Une modification de l’organisation cérébrale fonctionnelle ?

Cette première question a donné lieu à quatre expériences (Expériences 1 à 4) complémentaires les unes des autres. Sachant que les voies de projection de l’information auditive sont majoritairement croisées, nous avions émis l’hypothèse qu’un acouphène présent dans l’oreille droite serait préférentiellement traité par l’hémisphère gauche tandis qu’un acouphène dans l’oreille gauche serait préférentiellement traité par l’hémisphère droit, un acouphène bilatéral impliquant quant à lui un traitement des deux hémisphères. Un acouphène droit pourrait ainsi perturber les processus de l’hémisphère gauche, un acouphène gauche, ceux de l’hémisphère droit et un acouphène bilatéral, ceux des deux hémisphères. Nos résultats suggèrent, même en contrôlant un éventuel biais attentionnel favorisant l’OD/HG chez les droitiers, une absence d’avantage de l’OD/HG pour le traitement auditif des mots chez les acouphéniques droits, une exacerbation de cet avantage chez les acouphéniques gauches et un pattern normal chez les acouphéniques bilatéraux. Ils sont donc en faveur de l’hypothèse d’une modification de l’organisation des fonctions du langage chez les acouphéniques. Cette réorganisation cérébrale fonctionnelle serait modalité-spécifique puisque des patterns asymétriques atypiques n’ont pas été mis en évidence dans la modalité visuelle, modalité non affectée par l’acouphène.

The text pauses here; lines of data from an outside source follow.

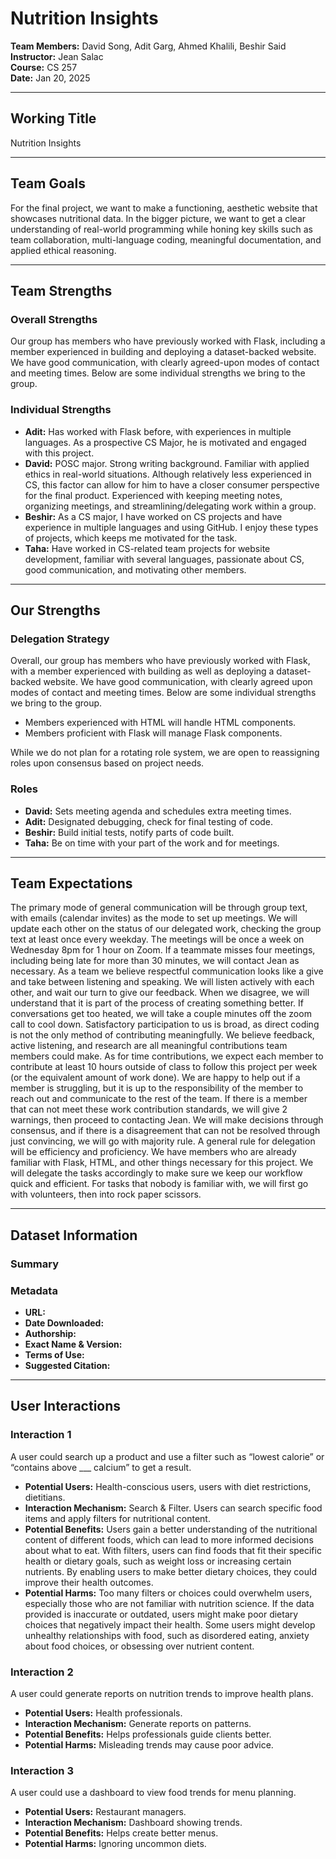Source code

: # Nutrition Insights

**Team Members:** David Song, Adit Garg, Ahmed Khalili, Beshir Said  
**Instructor:** Jean Salac  
**Course:** CS 257  
**Date:** Jan 20, 2025  

---

## Working Title
Nutrition Insights

---

## Team Goals
For the final project, we want to make a functioning, aesthetic website that showcases nutritional data. In the bigger picture, we want to get a clear understanding of real-world programming while honing key skills such as team collaboration, multi-language coding, meaningful documentation, and applied ethical reasoning.

---

## Team Strengths

### Overall Strengths
Our group has members who have previously worked with Flask, including a member experienced in building and deploying a dataset-backed website. We have good communication, with clearly agreed-upon modes of contact and meeting times. Below are some individual strengths we bring to the group.

### Individual Strengths
- **Adit:** Has worked with Flask before, with experiences in multiple languages. As a prospective CS Major, he is motivated and engaged with this project.
- **David:** POSC major. Strong writing background. Familiar with applied ethics in real-world situations. Although relatively less experienced in CS, this factor can allow for him to have a closer consumer perspective for the final product. Experienced with keeping meeting notes, organizing meetings, and streamlining/delegating work within a group.
- **Beshir:** As a CS major, I have worked on CS projects and have experience in multiple languages and using GitHub. I enjoy these types of projects, which keeps me motivated for the task.
- **Taha:** Have worked in CS-related team projects for website development, familiar with several languages, passionate about CS, good communication, and motivating other members.

---

## Our Strengths

### Delegation Strategy
Overall, our group has members who have previously worked with Flask, with a member experienced with building as well as deploying a dataset-backed website. We have good communication, with clearly agreed upon modes of contact and meeting times. Below are some individual strengths we bring to the group. 
- Members experienced with HTML will handle HTML components.
- Members proficient with Flask will manage Flask components.

While we do not plan for a rotating role system, we are open to reassigning roles upon consensus based on project needs.

### Roles
- **David:** Sets meeting agenda and schedules extra meeting times.
- **Adit:** Designated debugging, check for final testing of code.
- **Beshir:** Build initial tests, notify parts of code built.
- **Taha:** Be on time with your part of the work and for meetings.

---

## Team Expectations

The primary mode of general communication will be through group text, with emails (calendar invites) as the mode to set up meetings. We will update each other on the status of our delegated work, checking the group text at least once every weekday. The meetings will be once a week on Wednesday 8pm for 1 hour on Zoom.  If a teammate misses four meetings, including being late for more than 30 minutes, we will contact Jean as necessary. 
As a team we believe respectful communication looks like a give and take between listening and speaking. We will listen actively with each other, and wait our turn to give our feedback. When we disagree, we will understand that it is part of the process of creating something better. If conversations get too heated, we will take a couple minutes off the zoom call to cool down. Satisfactory participation to us is broad, as direct coding is not the only method of contributing meaningfully. We believe feedback, active listening, and research are all meaningful contributions team members could make. As for time contributions, we expect each member to contribute at least 10 hours outside of class to follow this project per week (or the equivalent amount of work done). We are happy to help out if a member is struggling, but it is up to the responsibility of the member to reach out and communicate to the rest of the team. If there is a member that can not meet these work contribution standards, we will give 2 warnings, then proceed to contacting Jean. 
We will make decisions through consensus, and if there is a disagreement that can not be resolved through just convincing, we will go with majority rule. 
A general rule for delegation will be efficiency and proficiency. We have members who are already familiar with Flask, HTML, and other things necessary for this project. We will delegate the tasks accordingly to make sure we keep our workflow quick and efficient. For tasks that nobody is familiar with, we will first go with volunteers, then into rock paper scissors. 

---

## Dataset Information

### Summary

### Metadata
- **URL:**
- **Date Downloaded:**
- **Authorship:**
- **Exact Name & Version:**
- **Terms of Use:**
- **Suggested Citation:**

---

## User Interactions

### Interaction 1
A user could search up a product and use a filter such as “lowest calorie” or “contains above ___ calcium” to get a result.
- **Potential Users:** Health-conscious users, users with diet restrictions, dietitians.
- **Interaction Mechanism:** Search & Filter. Users can search specific food items and apply filters for nutritional content.
- **Potential Benefits:** Users gain a better understanding of the nutritional content of different foods, which can lead to more informed decisions about what to eat. With filters, users can find foods that fit their specific health or dietary goals, such as weight loss or increasing certain nutrients. By enabling users to make better dietary choices, they could improve their health outcomes.
- **Potential Harms:** Too many filters or choices could overwhelm users, especially those who are not familiar with nutrition science. If the data provided is inaccurate or outdated, users might make poor dietary choices that negatively impact their health. Some users might develop unhealthy relationships with food, such as disordered eating, anxiety about food choices, or obsessing over nutrient content.

### Interaction 2
A user could generate reports on nutrition trends to improve health plans.
- **Potential Users:** Health professionals.
- **Interaction Mechanism:** Generate reports on patterns.
- **Potential Benefits:** Helps professionals guide clients better.
- **Potential Harms:** Misleading trends may cause poor advice.

### Interaction 3
A user could use a dashboard to view food trends for menu planning.
- **Potential Users:** Restaurant managers.
- **Interaction Mechanism:** Dashboard showing trends.
- **Potential Benefits:** Helps create better menus.
- **Potential Harms:** Ignoring uncommon diets.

Si une telle modification des fonctions cérébrales est effectivement impliquée dans la perception d’un acouphène, alors on doit se demander comment elle intervient dans les processus d’habituation ou de pérennisation de l’acouphène ? On peut imaginer que la réorganisation soit une conséquence de la pérennisation d’un acouphène, de la même façon qu’elle peut être la conséquence d’une désafférentation sensorielle ou d’une exposition prolongée à des stimulations sensorielles. Mais on peut aussi émettre l’hypothèse que cette modification de l’organisation cérébrale soit à l’origine de la pérennisation du symptôme. En effet, un acouphène, toujours perçu comme invalidant par le patient dans les premiers mois (6 à 12 mois) suivant sa survenue, impliquerait des traitements particuliers, associés, par exemple, à sa nouveauté ou à son contexte d’apparition, et donc la mise en jeu de mécanismes et de fonctions spécifiques. Pantev et al. (1999) ont déjà démontré que des modifications plastiques pouvaient intervenir dans le cortex auditif à très court terme. Il est donc tout-à-fait envisageable que des modifications de l’organisation cérébrale puissent intervenir très tôt suite à la perception d’un acouphène, modifications favorisant sa détection et participant à sa pérennisation, au lieu de permettre une habituation à cette perception fantôme.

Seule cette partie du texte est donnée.